● **REQUIREMENT**
Give only the number of lines in the records below that contain the word "begin".

● **DATA EXTRACT**

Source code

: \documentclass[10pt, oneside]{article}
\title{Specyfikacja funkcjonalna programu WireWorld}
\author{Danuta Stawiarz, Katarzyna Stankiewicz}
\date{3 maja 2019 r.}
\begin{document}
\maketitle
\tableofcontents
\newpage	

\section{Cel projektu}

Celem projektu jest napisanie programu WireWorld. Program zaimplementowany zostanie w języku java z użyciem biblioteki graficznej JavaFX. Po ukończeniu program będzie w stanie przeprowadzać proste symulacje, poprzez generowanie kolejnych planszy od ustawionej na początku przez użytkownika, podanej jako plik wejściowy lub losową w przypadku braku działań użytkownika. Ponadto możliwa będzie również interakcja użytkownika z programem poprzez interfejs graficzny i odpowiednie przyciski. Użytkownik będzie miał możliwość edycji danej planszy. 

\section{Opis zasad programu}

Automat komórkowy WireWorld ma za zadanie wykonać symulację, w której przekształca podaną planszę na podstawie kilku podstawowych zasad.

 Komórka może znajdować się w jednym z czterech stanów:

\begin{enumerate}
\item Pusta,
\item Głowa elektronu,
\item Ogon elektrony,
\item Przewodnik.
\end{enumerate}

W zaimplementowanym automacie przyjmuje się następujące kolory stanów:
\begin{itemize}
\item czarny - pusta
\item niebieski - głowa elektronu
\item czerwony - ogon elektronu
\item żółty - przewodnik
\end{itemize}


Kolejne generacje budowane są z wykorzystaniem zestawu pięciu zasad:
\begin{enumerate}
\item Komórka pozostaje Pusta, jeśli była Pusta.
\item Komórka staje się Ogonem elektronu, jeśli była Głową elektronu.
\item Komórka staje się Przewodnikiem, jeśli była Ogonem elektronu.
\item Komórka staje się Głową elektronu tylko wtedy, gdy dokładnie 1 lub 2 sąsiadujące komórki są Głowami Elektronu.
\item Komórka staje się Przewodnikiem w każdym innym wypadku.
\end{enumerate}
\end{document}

● **COMPLETED TASK**
4